Mummy announced that Daddy would be coming back home at last! She said the doctors informed her he was now well enough to leave the hospital. I was so happy that I started to jump up and down. I wanted to hurry over to tell Tayo and Buki that our Daddy was coming back home finally. I was sure they too would be happy for me and my sister. There were so many things I intended to tell Daddy as soon as he arrived home. I also hoped to show him my recent discovery – the new banana sprout growing at the far end of the wall inside our compound beside the guava and orange trees. Daddy would help me to catch one of the brightly coloured canaries that used to come and make so much noise on the mango tree early in the morning. I would then put it inside a cage and show it to Tayo and Buki.
“Rose, you will help me to tidy the whole house and prepare pounded yam with ogbono soup,” Mummy said to Auntie Rose.
Auntie Rose said she would do just as Mummy had instructed her.

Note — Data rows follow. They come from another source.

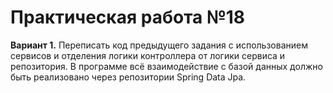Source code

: # Практическая работа №18

**Вариант 1.**
Переписать код предыдущего задания с использованием сервисов и отделения логики
контроллера от логики сервиса и репозитория. В программе всё взаимодействие с
базой данных должно быть реализовано через репозитории Spring Data Jpa.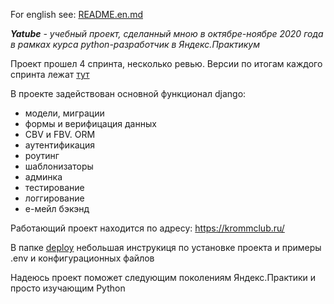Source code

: For english see: [README.en.md](README.en.md)

_**Yatube** - учебный проект, сделанный мною в октябре-ноябре 2020 года в рамках 
курса python-разработчик в Яндекс.Практикум_

Проект прошел 4 спринта, несколько ревью. Версии по итогам каждого спринта лежат [тут](https://github.com/abi83/YaPractice/tree/master/Yatube)

В проекте задействован основной функционал django:
- модели, миграции
- формы и верифицация данных
- CBV и FBV. ORM
- аутентификация
- роутинг
- шаблонизаторы
- админка
- тестирование
- логгирование
- е-мейл бэкэнд

Работающий проект находится по адресу: https://krommclub.ru/

В папке [deploy](deploy) небольшая инструкиця по установке проекта и примеры .env и конфигурационных файлов

Надеюсь проект поможет следующим поколениям Яндекс.Практики и просто изучающим Python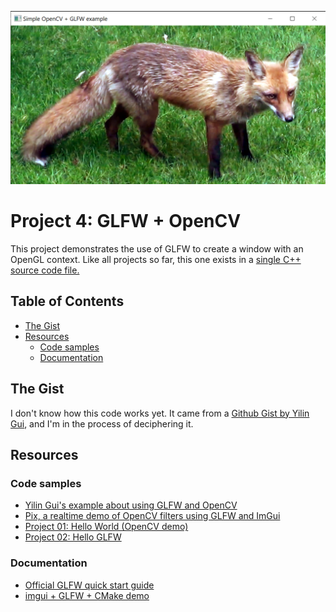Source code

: ![Demonstration screenshot](../../docs/screenshots/04-01.png)

# Project 4: GLFW + OpenCV <!-- omit in toc -->
This project demonstrates the use of GLFW to create a window with an OpenGL context. 
Like all projects so far, this one exists in a [single C++ source code file.](main.cpp)

## Table of Contents <!-- omit in toc -->
- [The Gist](#the-gist)
- [Resources](#resources)
	- [Code samples](#code-samples)
	- [Documentation](#documentation)


## The Gist
I don't know how this code works yet. It came from a [Github Gist by Yilin Gui](https://gist.github.com/insaneyilin/038a022f2ece61c923315306ddcea081), and I'm in the process of deciphering it.

## Resources
### Code samples
* [Yilin Gui's example about using GLFW and OpenCV](https://gist.github.com/insaneyilin/038a022f2ece61c923315306ddcea081)
* [Pix, a realtime demo of OpenCV filters using GLFW and ImGui](https://github.com/aang7/Pix)
* [Project 01: Hello World (OpenCV demo)](../01-Hello-World)
* [Project 02: Hello GLFW](../02-Hello-GLFW)
### Documentation
* [Official GLFW quick start guide](https://www.glfw.org/docs/latest/quick.html)
* [imgui + GLFW + CMake demo](https://github.com/m516/imgui-opengl-glfw-glew-cmake-demo/)
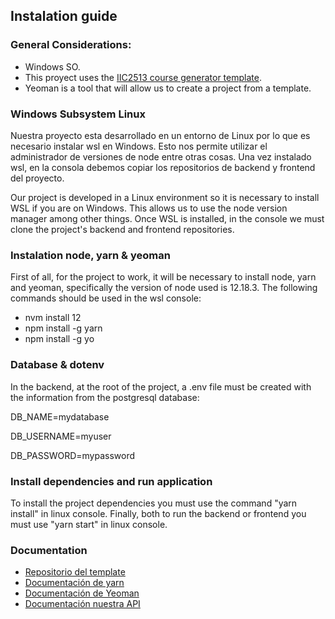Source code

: ## Instalation guide

### General Considerations:

- Windows SO.
- This proyect uses the [IIC2513 course generator template](https://github.com/IIC2513/generator-template).
- Yeoman is a tool that will allow us to create a project from a template.

### Windows Subsystem Linux

Nuestra proyecto esta desarrollado en un entorno de Linux por lo que es necesario instalar wsl en Windows. Esto nos permite utilizar el administrador de versiones de node entre otras cosas. Una vez instalado wsl, en la consola debemos copiar los repositorios de backend y frontend del proyecto.

Our project is developed in a Linux environment so it is necessary to install WSL if you are on Windows. This allows us to use the node version manager among other things. Once WSL is installed, in the console we must clone the project's backend and frontend repositories.

### Instalation node, yarn & yeoman

First of all, for the project to work, it will be necessary to install node, yarn and yeoman, specifically the version of node used is 12.18.3. The following commands should be used in the wsl console:
- nvm install 12
- npm install -g yarn
- npm install -g yo

### Database & dotenv

In the backend, at the root of the project, a .env file must be created with the information from the postgresql database:

DB_NAME=mydatabase

DB_USERNAME=myuser

DB_PASSWORD=mypassword

### Install dependencies and run application

To install the project dependencies you must use the command "yarn install" in linux console.
Finally, both to run the backend or frontend you must use "yarn start" in linux console.

### Documentation

- [Repositorio del template](https://github.com/IIC2513/generator-template/wiki/Generator-commands)
- [Documentación de yarn](https://yarnpkg.com/)
- [Documentación de Yeoman](https://yeoman.io/)
- [Documentación nuestra API](https://documenter.getpostman.com/view/13524334/TzeWF7TR)
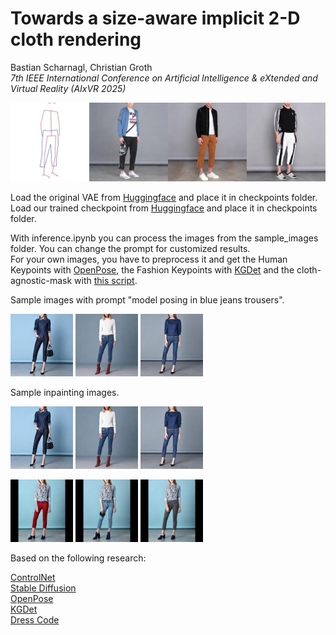 # Towards a size-aware implicit 2-D cloth rendering

Bastian Scharnagl, Christian Groth\
*7th IEEE International Conference on Artificial Intelligence & eXtended and Virtual Reality (AIxVR 2025)*

![3799_header.jpg](https://github.com/BastianScharnagl/size-aware-tryon/blob/main/assets/3799_header.jpg)

Load the original VAE from [Huggingface](https://huggingface.co/stabilityai/sd-vae-ft-mse-original/blob/main/vae-ft-mse-840000-ema-pruned.ckpt) and place it in checkpoints folder.\
Load our trained checkpoint from [Huggingface](https://huggingface.co/BastianScharnagl/size-aware-tryon) and place it in checkpoints folder.

With inference.ipynb you can process the images from the sample_images folder. You can change the prompt for customized results.\
For your own images, you have to preprocess it and get the Human Keypoints with [OpenPose](https://github.com/CMU-Perceptual-Computing-Lab/openpose), the Fashion Keypoints with [KGDet](https://github.com/ShenhanQian/KGDet) and the cloth-agnostic-mask with [this script](https://github.com/bastianscharnagl/size-aware-tryon/tools/get_agnostic_mask.py).

Sample images with prompt "model posing in blue jeans trousers".

<div>
<p float="left">
  <img src="https://github.com/BastianScharnagl/size-aware-tryon/blob/main/assets/013582_samples_cfg_scale_9.00_-30.jpg" width="100" />
  <img src="https://github.com/BastianScharnagl/size-aware-tryon/blob/main/assets/013582_samples_cfg_scale_9.00_0.0.jpg" width="100" />
  <img src="https://github.com/BastianScharnagl/size-aware-tryon/blob/main/assets/013582_samples_cfg_scale_9.00_30.jpg" width="100" />
</p>
</div>

Sample inpainting images.
<div>
<p float="left">
  <img src="https://github.com/BastianScharnagl/size-aware-tryon/blob/main/assets/013582_samples_cfg_scale_9.00_-30.jpg" width="100" />
  <img src="https://github.com/BastianScharnagl/size-aware-tryon/blob/main/assets/013582_samples_cfg_scale_9.00_0.0.jpg" width="100" />
  <img src="https://github.com/BastianScharnagl/size-aware-tryon/blob/main/assets/013582_samples_cfg_scale_9.00_30.jpg" width="100" />
</p>
</div>

<div>
<p float="left">
  <img src="https://github.com/BastianScharnagl/size-aware-tryon/blob/main/assets/013582_samples_inpainting_-30.jpg" width="100" />
  <img src="https://github.com/BastianScharnagl/size-aware-tryon/blob/main/assets/013582_samples_inpainting_0.0.jpg" width="100" />
  <img src="https://github.com/BastianScharnagl/size-aware-tryon/blob/main/assets/013582_samples_inpainting_30.jpg" width="100" />
</p>
</div>


Based on the following research:

[ControlNet](https://github.com/lllyasviel/ControlNet)\
[Stable Diffusion](https://github.com/Stability-AI/stablediffusion/tree/main)\
[OpenPose](https://github.com/CMU-Perceptual-Computing-Lab/openpose)\
[KGDet](https://github.com/ShenhanQian/KGDet)\
[Dress Code](https://github.com/aimagelab/dress-code)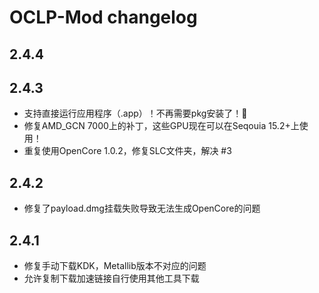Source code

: # OCLP-Mod changelog

## 2.4.4

## 2.4.3
- 支持直接运行应用程序（.app）！不再需要pkg安装了！🎉
- 修复AMD_GCN 7000上的补丁，这些GPU现在可以在Seqouia 15.2+上使用！
- 重复使用OpenCore 1.0.2，修复SLC文件夹，解决 #3

## 2.4.2
- 修复了payload.dmg挂载失败导致无法生成OpenCore的问题

## 2.4.1
- 修复手动下载KDK，Metallib版本不对应的问题
- 允许复制下载加速链接自行使用其他工具下载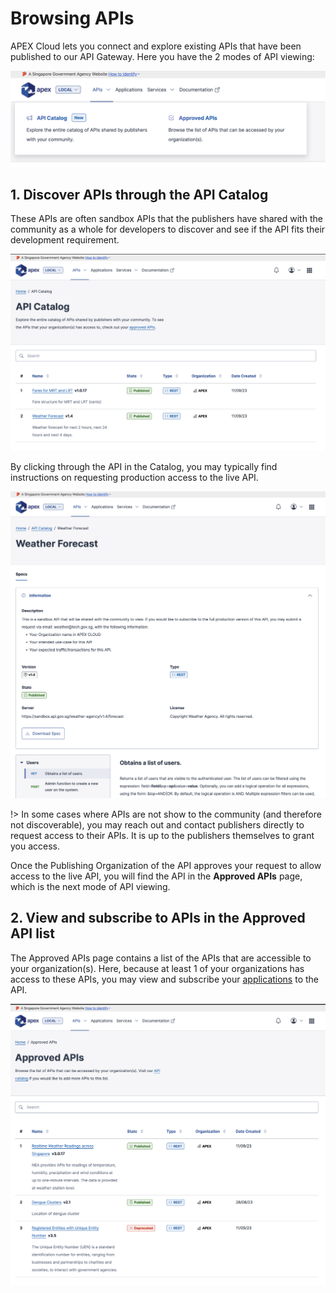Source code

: # Browsing APIs

APEX Cloud lets you connect and explore existing APIs that have been published to our API Gateway. Here you have the 2 modes of API viewing:

![Image](_assets/browse-1.png)

## 1. Discover APIs through the API Catalog

These APIs are often sandbox APIs that the publishers have shared with the community as a whole for developers to discover and see if the API fits their development requirement.

![Image](_assets/catalog-1.png)

By clicking through the API in the Catalog, you may typically find instructions on requesting production access to the live API.

![Image](_assets/catalog-2.png)

!> In some cases where APIs are not show to the community (and therefore not discoverable), you may reach out and contact publishers directly to request access to their APIs. It is up to the publishers themselves to grant you access.

Once the Publishing Organization of the API approves your request to allow access to the live API, you will find the API in the **Approved APIs** page, which is the next mode of API viewing.

## 2. View and subscribe to APIs in the Approved API list

The Approved APIs page contains a list of the APIs that are accessible to your organization(s). Here, because at least 1 of your organizations has access to these APIs, you may view and subscribe your [applications](/sections/consuming/introduction.md) to the API.


![Image](_assets/approved-1.png)

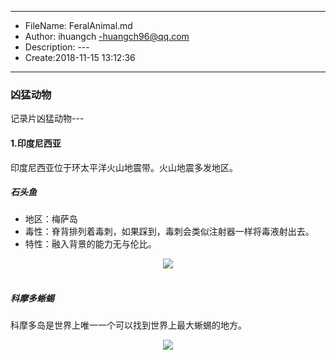 ___
- FileName: FeralAnimal.md
- Author: ihuangch -huangch96@qq.com
- Description: ---
- Create:2018-11-15 13:12:36
___

### 凶猛动物
记录片凶猛动物---

#### 1.印度尼西亚
印度尼西亚位于环太平洋火山地震带。火山地震多发地区。
##### 石头鱼
- 地区：梅萨岛
- 毒性：脊背排列着毒刺，如果踩到，毒刺会类似注射器一样将毒液射出去。  
- 特性：融入背景的能力无与伦比。
<div align="center"> <img src="https://github.com/ihuangch/blog/blob/master/Life/pic/fish.png" /> </div><br> 

##### 科摩多蜥蜴
科摩多岛是世界上唯一一个可以找到世界上最大蜥蜴的地方。
<div align="center"> <img src="https://github.com/ihuangch/blog/blob/master/Life/pic/docker-socket.png" /> </div><br> 

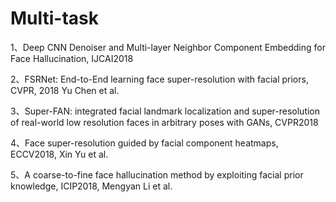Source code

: # Multi-task

1、Deep CNN Denoiser and Multi-layer Neighbor Component Embedding for Face Hallucination, IJCAI2018

2、FSRNet: End-to-End learning face super-resolution with facial priors, CVPR, 2018 Yu Chen et al. 


3、Super-FAN: integrated facial landmark localization and super-resolution of real-world low resolution faces in arbitrary poses with GANs, CVPR2018


4、Face super-resolution guided by facial component heatmaps, ECCV2018, Xin Yu et al. 


5、A coarse-to-fine face hallucination method by exploiting facial prior knowledge, ICIP2018, Mengyan Li et al. 
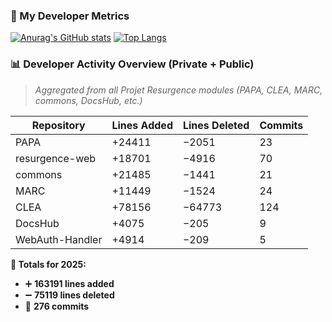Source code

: ### 🧠 My Developer Metrics
[![Anurag's GitHub stats](https://github-readme-stats.vercel.app/api?username=annonywolfroda)](https://github.com/anuraghazra/github-readme-stats)
[![Top Langs](https://github-readme-stats.vercel.app/api/top-langs/?username=annonywolfroda)](https://github.com/anuraghazra/github-readme-stats)

### 📊 Developer Activity Overview (Private + Public)
> _Aggregated from all Projet Resurgence modules (PAPA, CLEA, MARC, commons, DocsHub, etc.)_

| Repository | Lines Added | Lines Deleted | Commits |
|-------------|-------------|---------------|----------|
| PAPA | +24411 | −2051 | 23 |
| resurgence-web | +18701 | −4916 | 70 |
| commons | +21485 | −1441 | 21 |
| MARC | +11449 | −1524 | 24 |
| CLEA | +78156 | −64773 | 124 |
| DocsHub | +4075 | −205 | 9 |
| WebAuth-Handler | +4914 | −209 | 5 |

**🧾 Totals for 2025:**  
- ➕ **163191 lines added**  
- ➖ **75119 lines deleted**  
- 💬 **276 commits**  
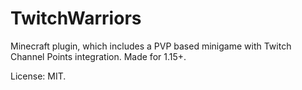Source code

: # TwitchWarriors
Minecraft plugin, which includes a PVP based minigame with Twitch Channel Points integration. Made for 1.15+. 

License: MIT.

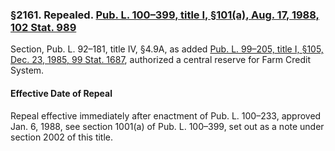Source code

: ### §2161. Repealed. [Pub. L. 100–399, title I, §101(a), Aug. 17, 1988, 102 Stat. 989](/statviewer.htm?volume=102&page=989) ###

Section, Pub. L. 92–181, title IV, §4.9A, as added [Pub. L. 99–205, title I, §105, Dec. 23, 1985, 99 Stat. 1687](/statviewer.htm?volume=99&page=1687), authorized a central reserve for Farm Credit System.

#### Effective Date of Repeal ####

Repeal effective immediately after enactment of Pub. L. 100–233, approved Jan. 6, 1988, see section 1001(a) of Pub. L. 100–399, set out as a note under section 2002 of this title.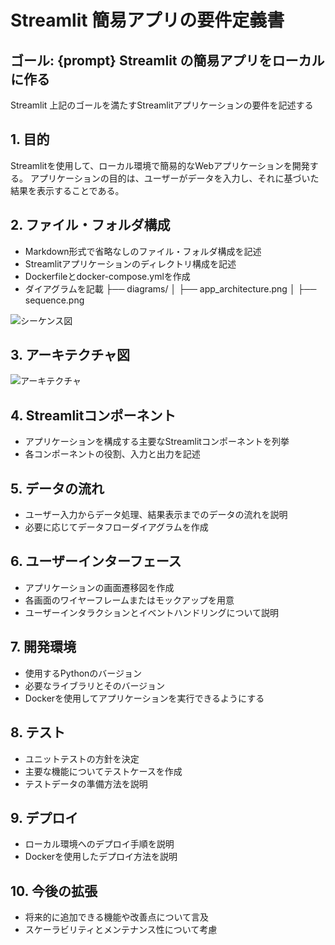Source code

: # Streamlit 簡易アプリの要件定義書
## ゴール: {prompt} Streamlit の簡易アプリをローカルに作る
Streamlit 
上記のゴールを満たすStreamlitアプリケーションの要件を記述する
## 1. 目的
Streamlitを使用して、ローカル環境で簡易的なWebアプリケーションを開発する。
アプリケーションの目的は、ユーザーがデータを入力し、それに基づいた結果を表示することである。

## 2. ファイル・フォルダ構成
- Markdown形式で省略なしのファイル・フォルダ構成を記述
- Streamlitアプリケーションのディレクトリ構成を記述
- Dockerfileとdocker-compose.ymlを作成
- ダイアグラムを記載
├── diagrams/
│   ├── app_architecture.png
│   ├── sequence.png

![シーケンス図](diagrams/sequence.png)

## 3. アーキテクチャ図
![アーキテクチャ](diagrams/app_architecture.png)

## 4. Streamlitコンポーネント
- アプリケーションを構成する主要なStreamlitコンポーネントを列挙
- 各コンポーネントの役割、入力と出力を記述

## 5. データの流れ
- ユーザー入力からデータ処理、結果表示までのデータの流れを説明
- 必要に応じてデータフローダイアグラムを作成

## 6. ユーザーインターフェース
- アプリケーションの画面遷移図を作成
- 各画面のワイヤーフレームまたはモックアップを用意
- ユーザーインタラクションとイベントハンドリングについて説明

## 7. 開発環境
- 使用するPythonのバージョン
- 必要なライブラリとそのバージョン
- Dockerを使用してアプリケーションを実行できるようにする

## 8. テスト
- ユニットテストの方針を決定
- 主要な機能についてテストケースを作成
- テストデータの準備方法を説明

## 9. デプロイ
- ローカル環境へのデプロイ手順を説明
- Dockerを使用したデプロイ方法を説明

## 10. 今後の拡張
- 将来的に追加できる機能や改善点について言及
- スケーラビリティとメンテナンス性について考慮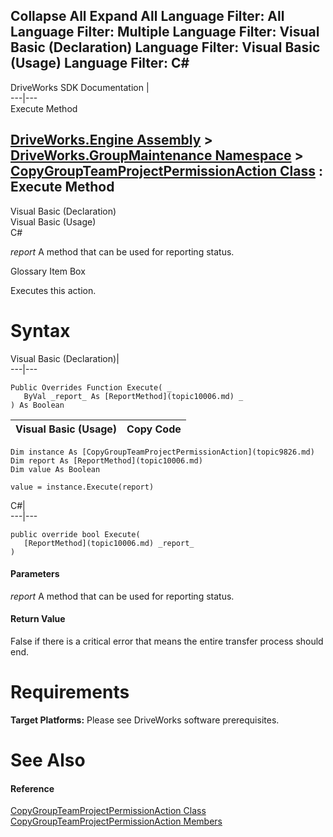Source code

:Collapse All Expand All Language Filter: All  Language Filter: Multiple  Language Filter: Visual Basic (Declaration) Language Filter: Visual Basic (Usage) Language Filter: C#  
---  
DriveWorks SDK Documentation  |   
---|---  
Execute Method   
  
[DriveWorks.Engine Assembly](topic2156.md) > [DriveWorks.GroupMaintenance Namespace](topic9628.md) > [CopyGroupTeamProjectPermissionAction Class](topic9826.md) : Execute Method  
---  
  
Visual Basic (Declaration)    
Visual Basic (Usage)    
C# 

_report_
    A method that can be used for reporting status.

Glossary Item Box

Executes this action. 

# Syntax

Visual Basic (Declaration)|   
---|---  
      
    
    Public Overrides Function Execute( _
       ByVal _report_ As [ReportMethod](topic10006.md) _
    ) As Boolean  
  
Visual Basic (Usage)| Copy Code  
---|---  
      
    
    Dim instance As [CopyGroupTeamProjectPermissionAction](topic9826.md)
    Dim report As [ReportMethod](topic10006.md)
    Dim value As Boolean
     
    value = instance.Execute(report)  
  
C#|   
---|---  
      
    
    public override bool Execute( 
       [ReportMethod](topic10006.md) _report_
    )  
  
#### Parameters

 _report_
    A method that can be used for reporting status.

#### Return Value

False if there is a critical error that means the entire transfer process should end.

# Requirements

**Target Platforms:** Please see DriveWorks software prerequisites.

# See Also

#### Reference

[CopyGroupTeamProjectPermissionAction Class](topic9826.md)   
[CopyGroupTeamProjectPermissionAction Members](topic9827.md)


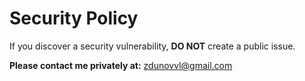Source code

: # Security Policy

If you discover a security vulnerability, **DO NOT** create a public issue.

**Please contact me privately at:** zdunovvl@gmail.com
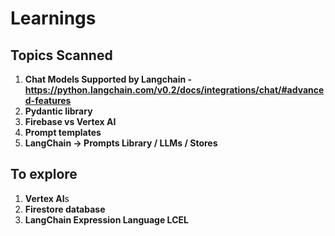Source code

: # Learnings

## Topics Scanned

1. **Chat Models Supported by Langchain - https://python.langchain.com/v0.2/docs/integrations/chat/#advanced-features**
2. **Pydantic library**
3. **Firebase vs Vertex AI**
4. **Prompt templates**
5. **LangChain -> Prompts Library / LLMs / Stores**

## To explore

1. **Vertex AI**s
2. **Firestore database**
3. **LangChain Expression Language LCEL**
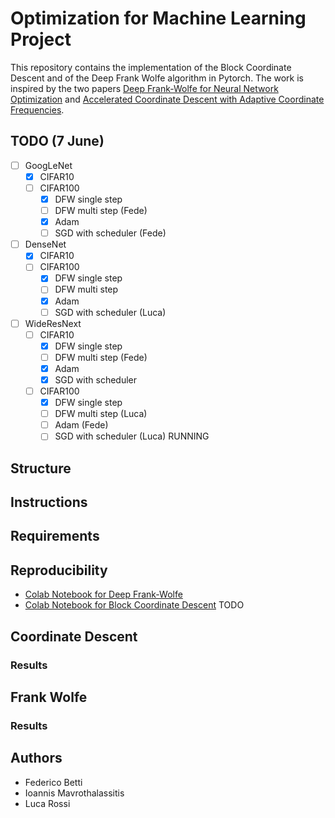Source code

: # Optimization for Machine Learning Project
This repository contains the implementation of the Block Coordinate Descent and of the Deep Frank Wolfe algorithm in Pytorch. The work is inspired by the two papers [Deep Frank-Wolfe for Neural Network Optimization](https://arxiv.org/pdf/1811.07591.pdf) and [Accelerated Coordinate Descent with Adaptive Coordinate Frequencies](http://proceedings.mlr.press/v29/Glasmachers13.pdf).

## TODO (7 June)
- [ ] GoogLeNet
   - [x] CIFAR10
   - [ ] CIFAR100
      - [x] DFW single step
      - [ ] DFW multi step  (Fede)
      - [x] Adam
      - [ ] SGD with scheduler (Fede)
- [ ] DenseNet
   - [x] CIFAR10
   - [ ] CIFAR100
      - [x] DFW single step
      - [ ] DFW multi step
      - [x] Adam
      - [ ] SGD with scheduler (Luca)
- [ ] WideResNext
   - [ ] CIFAR10
       - [x] DFW single step
       - [ ] DFW multi step (Fede)
       - [x] Adam
       - [x] SGD with scheduler
    - [ ] CIFAR100
       - [x] DFW single step
       - [ ] DFW multi step (Luca)
       - [ ] Adam (Fede)
       - [ ] SGD with scheduler (Luca) RUNNING

## Structure

## Instructions

## Requirements

## Reproducibility
- [Colab Notebook for Deep Frank-Wolfe](https://colab.research.google.com/drive/1mpsunyV-11yDXPhZLznryLxJoMx4Zqxd)
- [Colab Notebook for Block Coordinate Descent](https://colab.research.google.com/drive/1mpsunyV-11yDXPhZLznryLxJoMx4Zqxd) TODO

## Coordinate Descent

### Results

## Frank Wolfe

### Results

## Authors
- Federico Betti
- Ioannis Mavrothalassitis
- Luca Rossi
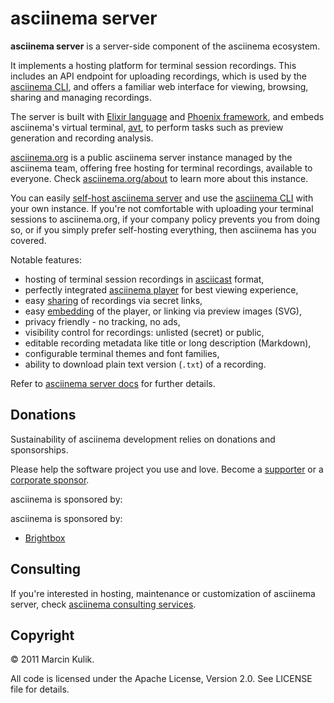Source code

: # asciinema server

__asciinema server__ is a server-side component of the asciinema ecosystem.

It implements a hosting platform for terminal session recordings. This includes
an API endpoint for uploading recordings, which is used by the [asciinema
CLI](https://docs.asciinema.org/manual/cli/), and offers a familiar web
interface for viewing, browsing, sharing and managing recordings.

The server is built with [Elixir language](https://elixir-lang.org/) and
[Phoenix framework](https://www.phoenixframework.org/), and embeds asciinema's
virtual terminal, [avt](https://github.com/asciinema/avt), to perform tasks such
as preview generation and recording analysis.

[asciinema.org](https://asciinema.org) is a public asciinema server instance
managed by the asciinema team, offering free hosting for terminal recordings,
available to everyone. Check [asciinema.org/about](https://asciinema.org/about)
to learn more about this instance.

You can easily [self-host asciinema
server](https://docs.asciinema.org/manual/server/self-hosting/) and use the
[asciinema CLI](https://docs.asciinema.org/manual/cli/) with your own instance.
If you're not comfortable with uploading your terminal sessions to
asciinema.org, if your company policy prevents you from doing so, or if you
simply prefer self-hosting everything, then asciinema has you covered.

Notable features:

- hosting of terminal session recordings in
  [asciicast](https://docs.asciinema.org/manual/asciicast/v2/) format,
- perfectly integrated [asciinema
  player](https://docs.asciinema.org/manual/player/) for best viewing experience,
- easy [sharing](https://docs.asciinema.org/manual/server/sharing/) of
  recordings via secret links,
- easy [embedding](https://docs.asciinema.org/manual/server/embedding/) of the
  player, or linking via preview images (SVG),
- privacy friendly - no tracking, no ads,
- visibility control for recordings: unlisted (secret) or public,
- editable recording metadata like title or long description (Markdown),
- configurable terminal themes and font families,
- ability to download plain text version (`.txt`) of a recording.

Refer to [asciinema server docs](https://docs.asciinema.org/manual/server/) for
further details.

## Donations

Sustainability of asciinema development relies on donations and sponsorships.

Please help the software project you use and love. Become a
[supporter](https://docs.asciinema.org/donations/#individuals) or a [corporate
sponsor](https://docs.asciinema.org/donations/#corporate-sponsorship).

asciinema is sponsored by:

asciinema is sponsored by:

- [Brightbox](https://www.brightbox.com/)

## Consulting

If you're interested in hosting, maintenance or customization of asciinema
server, check [asciinema consulting
services](https://docs.asciinema.org/consulting/).

## Copyright

© 2011 Marcin Kulik.

All code is licensed under the Apache License, Version 2.0. See LICENSE file for
details.
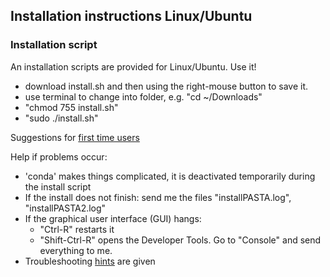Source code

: ## Installation instructions Linux/Ubuntu
### Installation script
An installation scripts are provided for Linux/Ubuntu. Use it!
- download install.sh and then using the right-mouse button to save it.
- use terminal to change into folder, e.g. "cd ~/Downloads"
- "chmod 755 install.sh"
- "sudo ./install.sh"

Suggestions for [first time users](firstUsage.md)

Help if problems occur:
- 'conda' makes things complicated, it is deactivated temporarily during the install script
- If the install does not finish: send me the files "installPASTA.log", "installPASTA2.log"
- If the graphical user interface (GUI) hangs:
  - "Ctrl-R" restarts it
  - "Shift-Ctrl-R" opens the Developer Tools. Go to "Console" and send everything to me.
- Troubleshooting [hints](troubleshooting) are given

“And don’t forget to make sure the children take their bath before we return,” Mummy added.
“I won’t forget, Aunty,” she replied.
True to Mummy’s word, they arrived with our Daddy later in the afternoon. Daddy wore a big, dark eyeglass. It looked nice on him; it made him resembled an actor. Tayo’s Daddy and Mummy and everybody in their house came to welcome our Daddy. I was so happy that I felt as if something was tickling me inside my tummy. I hugged our Daddy and he lifted me carefully into the air then put me down again. He did same to Oyigwe too. He was just smiling because he was happy. He said, “I missed all of you so much.”
“We missed you too, Daddy,” we told him.
Mr. Salami shook hands with him and said, “You’re welcome back home. We are all happy to have you back in our midst.”
“Thank you very much, Mr. Salami,” Daddy replied, “Thank you for all your concern and how you and your family stood by us through the trying times.”
Other neighbours who heard that our Daddy was back from the hospital came in to say welcome to him. They were all talking happily and saying, “Praise God,” at intervals.
I wanted all these people to finish greeting our Daddy and go away, to leave us alone so I could show him around the house and then ask him to tell me whether he liked the room they gave him while he was in the hospital. But it seemed Daddy was happy to be talking and smiling with them. Mummy said Oyigwe should go and assist Auntie Rose to pass drinks and snacks round to the visitors. Tayo and his sister came over to where I was seated.
“See how you are happy now?” Tayo said and winked at me.
“Did you see my Daddy’s new eyeglasses?” I asked him.
“He is wearing it so that Sun will not enter his eyes,” Buki said to us. “Our PE teacher use to wear something like that too.”
“Our Daddy’s eyeglass is not as dark as this one your Daddy is wearing. But it’s very fine too,” Tayo said to me.
“Our Daddy has more than one eyeglass in his cupboard.” Buki remarked.
“It’s the truth. She’s not lying,” Tayo said and gestured with his hand.
Finally, the visitors started to leave one after the other just as they had come. Soon everyone had left and we were alone with our Daddy at last. He said I should come over and sit on his lap. I hurried over to him. He patted me on the head and said he observed I’ve grown taller so quickly.
“What have they been feeding you with while I was away?” he asked and laughed.
“Auntie Rose has been cooking jollof rice and fried fish for us,” I told him.
“Isn’t that very nice of her?” Daddy said to me, “I hope you remembered to tell her thank you?”
“But she use to spank us on the head too,” I said.
Our Daddy laughed. He said maybe we didn’t behave properly that was why she spanked us.
Mummy came in and asked our Daddy whether she should bring some food for him now. He said, “Please do, my dear. I can hardly wait to taste homemade food again.”
“Why did they give you this eyeglass from the hospital?” I asked.
“It is because my eyes have not healed completely yet. I can’t see anything with them presently,” Daddy replied.
I didn’t understand what our Daddy meant that he couldn’t see with his eyes. “Why didn’t you tell the doctors to give you the one that would make you see?” I asked him.
“It’s not about the eyeglass, my dear,” Daddy said and smiled at me, “The problem is with my eyes. The doctors said the accident affected something inside.”
I didn’t want to believe our Daddy. “Let me see your eyes then?” I said to him.
Daddy removed his eyeglass carefully and showed me his face. There was a scar mark just above his left brow. There was another one close to his ear. Though his eyes were open, it was as if he wasn’t looking at me. I wiggled my fingers in front of his face. “Can you see me?” I asked him.
“No. I can only see shadows,” he replied and squinted.
My heart sank. It meant I won’t be able to show him the banana sprout or those canaries as I had planned. Also he won’t be able to play football with me on the veranda or on the green grass in front of our house again.